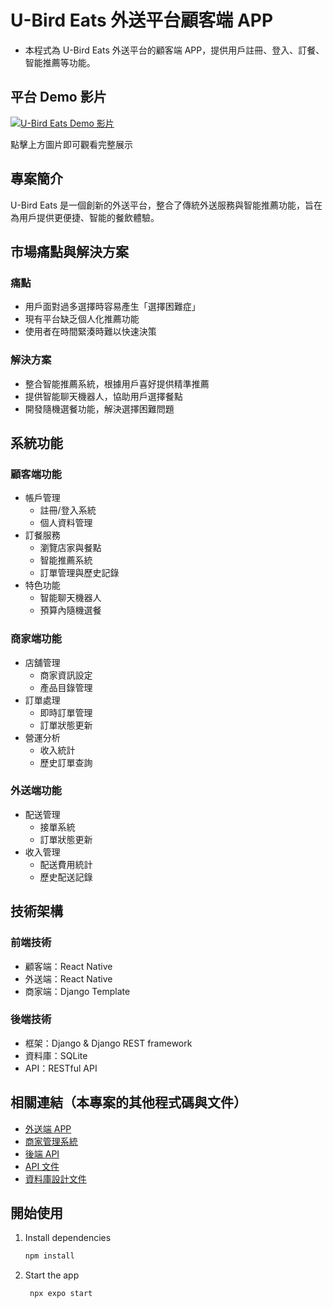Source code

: # U-Bird Eats 外送平台顧客端 APP

- 本程式為 U-Bird Eats 外送平台的顧客端 APP，提供用戶註冊、登入、訂餐、智能推薦等功能。

## 平台 Demo 影片

[![U-Bird Eats Demo 影片](https://img.youtube.com/vi/AzeuqZb-Q4U/0.jpg)](https://youtu.be/AzeuqZb-Q4U)

點擊上方圖片即可觀看完整展示

## 專案簡介

U-Bird Eats 是一個創新的外送平台，整合了傳統外送服務與智能推薦功能，旨在為用戶提供更便捷、智能的餐飲體驗。

## 市場痛點與解決方案

### 痛點

- 用戶面對過多選擇時容易產生「選擇困難症」
- 現有平台缺乏個人化推薦功能
- 使用者在時間緊湊時難以快速決策

### 解決方案

- 整合智能推薦系統，根據用戶喜好提供精準推薦
- 提供智能聊天機器人，協助用戶選擇餐點
- 開發隨機選餐功能，解決選擇困難問題

## 系統功能

### 顧客端功能

- 帳戶管理
  - 註冊/登入系統
  - 個人資料管理
- 訂餐服務
  - 瀏覽店家與餐點
  - 智能推薦系統
  - 訂單管理與歷史記錄
- 特色功能
  - 智能聊天機器人
  - 預算內隨機選餐

### 商家端功能

- 店舖管理
  - 商家資訊設定
  - 產品目錄管理
- 訂單處理
  - 即時訂單管理
  - 訂單狀態更新
- 營運分析
  - 收入統計
  - 歷史訂單查詢

### 外送端功能

- 配送管理
  - 接單系統
  - 訂單狀態更新
- 收入管理
  - 配送費用統計
  - 歷史配送記錄

## 技術架構

### 前端技術

- 顧客端：React Native
- 外送端：React Native
- 商家端：Django Template

### 後端技術

- 框架：Django & Django REST framework
- 資料庫：SQLite
- API：RESTful API

## 相關連結（本專案的其他程式碼與文件）

- [外送端 APP](https://github.com/RutoDa/U-BirdEat_APP-Delivery)
- [商家管理系統](https://github.com/RutoDa/U-BirdEat_Backend)
- [後端 API](https://github.com/RutoDa/U-BirdEat_Backend)
- [API 文件](https://github.com/RutoDa/U-BirdEat_Backend/blob/main/docs/API%20Documentation.md)
- [資料庫設計文件](https://github.com/RutoDa/U-BirdEat_Backend/blob/main/docs/Database%20Design%20Documentation.md)

## 開始使用

1. Install dependencies

   ```bash
   npm install
   ```

2. Start the app

   ```bash
    npx expo start
   ```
--------------------
▸ PROBLEM
No picture belongs in the copy. Print every entry above exactly as it stands.

▸ THE ANSWER
Source code

: # U-Bird Eats 外送平台顧客端 APP

- 本程式為 U-Bird Eats 外送平台的顧客端 APP，提供用戶註冊、登入、訂餐、智能推薦等功能。

## 平台 Demo 影片

[![U-Bird Eats Demo 影片](https://img.youtube.com/vi/AzeuqZb-Q4U/0.jpg)](https://youtu.be/AzeuqZb-Q4U)

點擊上方圖片即可觀看完整展示

## 專案簡介

U-Bird Eats 是一個創新的外送平台，整合了傳統外送服務與智能推薦功能，旨在為用戶提供更便捷、智能的餐飲體驗。

## 市場痛點與解決方案

### 痛點

- 用戶面對過多選擇時容易產生「選擇困難症」
- 現有平台缺乏個人化推薦功能
- 使用者在時間緊湊時難以快速決策

### 解決方案

- 整合智能推薦系統，根據用戶喜好提供精準推薦
- 提供智能聊天機器人，協助用戶選擇餐點
- 開發隨機選餐功能，解決選擇困難問題

## 系統功能

### 顧客端功能

- 帳戶管理
  - 註冊/登入系統
  - 個人資料管理
- 訂餐服務
  - 瀏覽店家與餐點
  - 智能推薦系統
  - 訂單管理與歷史記錄
- 特色功能
  - 智能聊天機器人
  - 預算內隨機選餐

### 商家端功能

- 店舖管理
  - 商家資訊設定
  - 產品目錄管理
- 訂單處理
  - 即時訂單管理
  - 訂單狀態更新
- 營運分析
  - 收入統計
  - 歷史訂單查詢

### 外送端功能

- 配送管理
  - 接單系統
  - 訂單狀態更新
- 收入管理
  - 配送費用統計
  - 歷史配送記錄

## 技術架構

### 前端技術

- 顧客端：React Native
- 外送端：React Native
- 商家端：Django Template

### 後端技術

- 框架：Django & Django REST framework
- 資料庫：SQLite
- API：RESTful API

## 相關連結（本專案的其他程式碼與文件）

- [外送端 APP](https://github.com/RutoDa/U-BirdEat_APP-Delivery)
- [商家管理系統](https://github.com/RutoDa/U-BirdEat_Backend)
- [後端 API](https://github.com/RutoDa/U-BirdEat_Backend)
- [API 文件](https://github.com/RutoDa/U-BirdEat_Backend/blob/main/docs/API%20Documentation.md)
- [資料庫設計文件](https://github.com/RutoDa/U-BirdEat_Backend/blob/main/docs/Database%20Design%20Documentation.md)

## 開始使用

1. Install dependencies

   ```bash
   npm install
   ```

2. Start the app

   ```bash
    npx expo start
   ```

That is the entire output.